Quelle est la fréquence du SII chez les personnes souffrant d’apnée obstructive du sommeil ?
Une étude cas-témoins menée dans un laboratoire du sommeil a constaté un SII chez 27,1 % des patients souffrant d’apnée du sommeil, contre 8,2 % chez ceux dont le dépistage était négatif, avec un rapport de cotes de 3,92 (PMC, 2017). Le SII touche lui-même environ 10 à 15 % des adultes européens dans leur ensemble (World Gastroenterology Organisation, 2024).
Le ronflement ou la respiration buccale affectent-ils la digestion et le reflux acide ?
Le Ronflement et la respiration nasale perturbée sont étroitement liés au reflux acide nocturne, car les tensions exercées sur les voies respiratoires peuvent modifier la pression autour de l’œsophage. Les symptômes du reflux et du SII se chevauchent fréquemment, c’est pourquoi la prise en charge du débit d’air nasal et du ronflement est souvent évoquée parallèlement à des stratégies plus larges de gestion de la santé digestive et du microbiome intestinal.
Un test d’apnée du sommeil à domicile peut-il aider à expliquer des symptômes digestifs inexpliqués ?
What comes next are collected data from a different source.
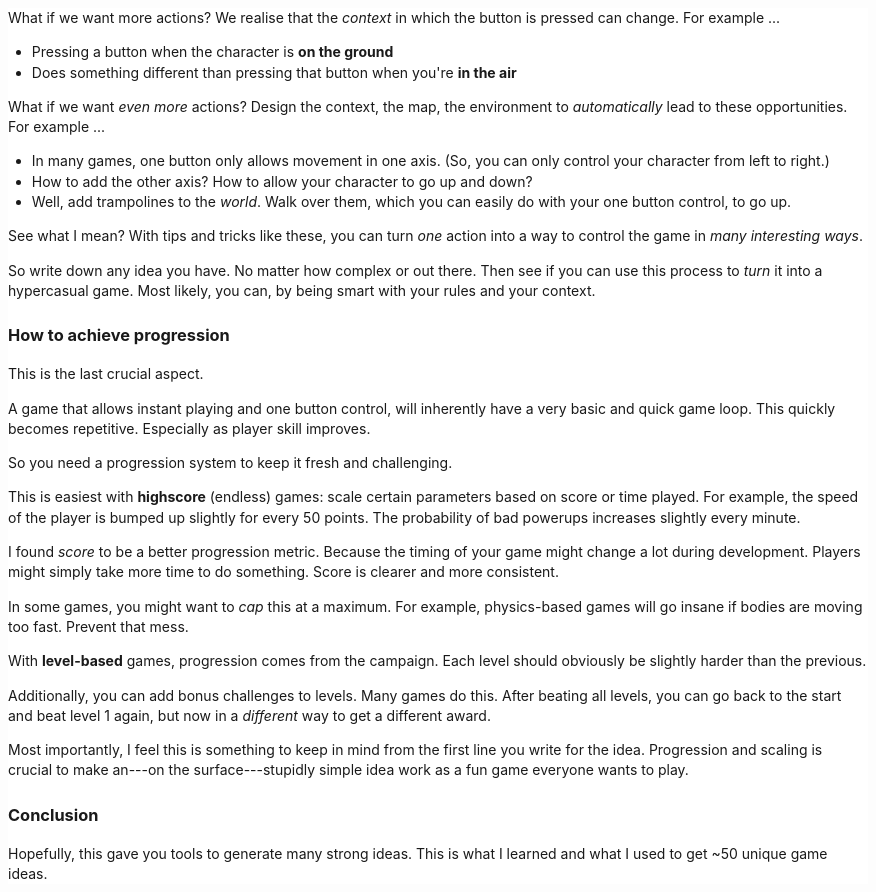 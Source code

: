 What if we want more actions? We realise that the *context* in which the button is pressed can change. For example ...

* Pressing a button when the character is **on the ground**
* Does something different than pressing that button when you're **in the air**

What if we want _even more_ actions? Design the context, the map, the environment to _automatically_ lead to these opportunities. For example ...

* In many games, one button only allows movement in one axis. (So, you can only control your character from left to right.)
* How to add the other axis? How to allow your character to go up and down?
* Well, add trampolines to the _world_. Walk over them, which you can easily do with your one button control, to go up.

See what I mean? With tips and tricks like these, you can turn _one_ action into a way to control the game in _many interesting ways_.

So write down any idea you have. No matter how complex or out there. Then see if you can use this process to _turn_ it into a hypercasual game. Most likely, you can, by being smart with your rules and your context.

### How to achieve progression

This is the last crucial aspect.

A game that allows instant playing and one button control, will inherently have a very basic and quick game loop. This quickly becomes repetitive. Especially as player skill improves.

So you need a progression system to keep it fresh and challenging.

This is easiest with **highscore** (endless) games: scale certain parameters based on score or time played. For example, the speed of the player is bumped up slightly for every 50 points. The probability of bad powerups increases slightly every minute.

I found _score_ to be a better progression metric. Because the timing of your game might change a lot during development. Players might simply take more time to do something. Score is clearer and more consistent.

In some games, you might want to _cap_ this at a maximum. For example, physics-based games will go insane if bodies are moving too fast. Prevent that mess.

With **level-based** games, progression comes from the campaign. Each level should obviously be slightly harder than the previous. 

Additionally, you can add bonus challenges to levels. Many games do this. After beating all levels, you can go back to the start and beat level 1 again, but now in a _different_ way to get a different award.

Most importantly, I feel this is something to keep in mind from the first line you write for the idea. Progression and scaling is crucial to make an---on the surface---stupidly simple idea work as a fun game everyone wants to play.

### Conclusion

Hopefully, this gave you tools to generate many strong ideas. This is what I learned and what I used to get ~50 unique game ideas.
Oui, un test d’apnée du sommeil à domicile peut dépister l’AOS sans nécessiter une nuit passée en laboratoire, ce qui en fait une étape raisonnable pour les personnes présentant à la fois un ronflement, de la fatigue et des symptômes digestifs inexpliqués. Comme environ 18 % des adultes français souffrent d’une apnée du sommeil à haut risque non diagnostiquée (ERJ Open Research, 2023), le dépistage peut révéler un facteur contributif caché.